Malam itu, ba’da sholat isya di sebuah taman dekat mushola, seperti biasa Joko dan gengnya sedang asyik bercengkerama. Mereka mencermati tiap orang yang keluar dari mushola. Tak lama kemudian, seorang gadis dengan mukena di tangannya berjalan keluar mushola sambil tersenyum ramah pada tiap orang yang lewat. Gadis itu adalah Salwa.
“Jo, Joko...mangsa baru.” kata si cungkring Parmin , sambil mengkerlingkan matanya ke arah Salwa.
Joko membenarkan jaket dan pecinya. Dia menghampiri Salwa dengan gaya yang sok penguasa. Salwa yang saat itu sendirian bingung oleh tingkah anak-anak itu. Dia mencoba melanjutkan langkahnya, tetapi kembali dihadang oleh Joko.
“Setiap penghuni baru yang mau aman tinggal di sini, harus ngasih uang keamanan berupa satu benda paling berharga yang dia miliki. Sayangnya, kita belum nerima apapun tuh dari kamu.” terang Joko.
Salwa menarik nafas sejenak, kemudian menjawab, “Kakek aku pembuat besek. Bagi aku barang paling berharga dari kami ya besek. Tenang aja, besok aku buatin sepuluh, gratis buat kalian.”
“Hah...?? Ngomong apa barusan ?? besek ??”
Seketika Joko beserta teman-temannya Parmin dan Bilal tertawa terbahak-bahak. Joko meletakkan sajadahnya di punggung, kemudian dengan lantang ia bertanya pada dua sahabatnya.
“Cungkring...!!!”
“Ya bos...” jawab Parmin si cungkring.
“Kamu ngasih apa waktu pertama datang ke sini ??”
“Kalkulator bos, merek ‘Makmur’, limited edition...??” jawab Parmin bangga.
“Kalau kamu Bilal ??”
Bilal maju satu langkah...kemudian menjawab,”Cincin turun temurun bos, nenek buyut poenya, hasil bertapa di gua rong.”
Joko tersenyum nyengir, kemudian mendekati Salwa. Dia memandangnya dengan sangar. “Kalau kamu gadis besek, mana barang berhargamu selain...”
“Beseeeek...” lanjut Parmin dan Bilal dengan tawa yang mengejek.
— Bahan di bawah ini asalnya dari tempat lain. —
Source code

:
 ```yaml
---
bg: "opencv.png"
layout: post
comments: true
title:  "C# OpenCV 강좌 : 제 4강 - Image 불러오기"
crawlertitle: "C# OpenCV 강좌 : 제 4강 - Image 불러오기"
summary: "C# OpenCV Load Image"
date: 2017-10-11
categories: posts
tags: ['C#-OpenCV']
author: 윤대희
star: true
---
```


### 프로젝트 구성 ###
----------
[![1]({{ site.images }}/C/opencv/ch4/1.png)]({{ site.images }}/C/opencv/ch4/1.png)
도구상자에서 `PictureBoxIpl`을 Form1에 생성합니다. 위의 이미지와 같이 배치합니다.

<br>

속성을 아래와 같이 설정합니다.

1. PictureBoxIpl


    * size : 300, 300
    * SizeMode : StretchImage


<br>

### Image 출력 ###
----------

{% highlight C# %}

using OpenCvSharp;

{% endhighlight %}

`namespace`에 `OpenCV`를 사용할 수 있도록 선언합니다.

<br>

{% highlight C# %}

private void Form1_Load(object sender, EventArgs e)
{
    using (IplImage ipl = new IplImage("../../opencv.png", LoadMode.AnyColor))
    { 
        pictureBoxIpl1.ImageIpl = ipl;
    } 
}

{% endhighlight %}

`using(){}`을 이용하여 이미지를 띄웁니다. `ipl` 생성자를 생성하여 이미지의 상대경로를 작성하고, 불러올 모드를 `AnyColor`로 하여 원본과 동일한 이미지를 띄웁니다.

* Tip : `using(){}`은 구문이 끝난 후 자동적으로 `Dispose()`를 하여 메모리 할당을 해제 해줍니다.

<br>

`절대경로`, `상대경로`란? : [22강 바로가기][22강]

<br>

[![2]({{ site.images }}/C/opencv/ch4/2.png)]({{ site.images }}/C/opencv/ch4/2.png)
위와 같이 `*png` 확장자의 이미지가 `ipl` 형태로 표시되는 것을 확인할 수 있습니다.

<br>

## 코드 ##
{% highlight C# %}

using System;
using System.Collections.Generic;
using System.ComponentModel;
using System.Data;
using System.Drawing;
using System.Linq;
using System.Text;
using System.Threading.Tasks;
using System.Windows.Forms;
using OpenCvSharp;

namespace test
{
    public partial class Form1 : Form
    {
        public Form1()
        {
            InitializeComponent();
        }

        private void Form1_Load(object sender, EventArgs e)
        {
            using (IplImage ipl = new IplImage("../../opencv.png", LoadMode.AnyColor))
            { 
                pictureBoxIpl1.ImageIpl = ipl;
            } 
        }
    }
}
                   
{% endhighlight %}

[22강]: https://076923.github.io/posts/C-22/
“Sebenarnya aku punya, saking berharganya sampai-sampai selalu aku bawa.”
Jawaban Salwa menghentikan tawa mereka. Joko memasang muka serius. Dari gerak geriknya, sangat tersirat kalau dia mulai penasaran. Sementara Salwa mulai mengeluarkan sesuatu dari kantong roknya.
“Minyak wangi asli dari Arab Saudi. Dijamin kamu gak akan bisa lupain sensasi baunya.”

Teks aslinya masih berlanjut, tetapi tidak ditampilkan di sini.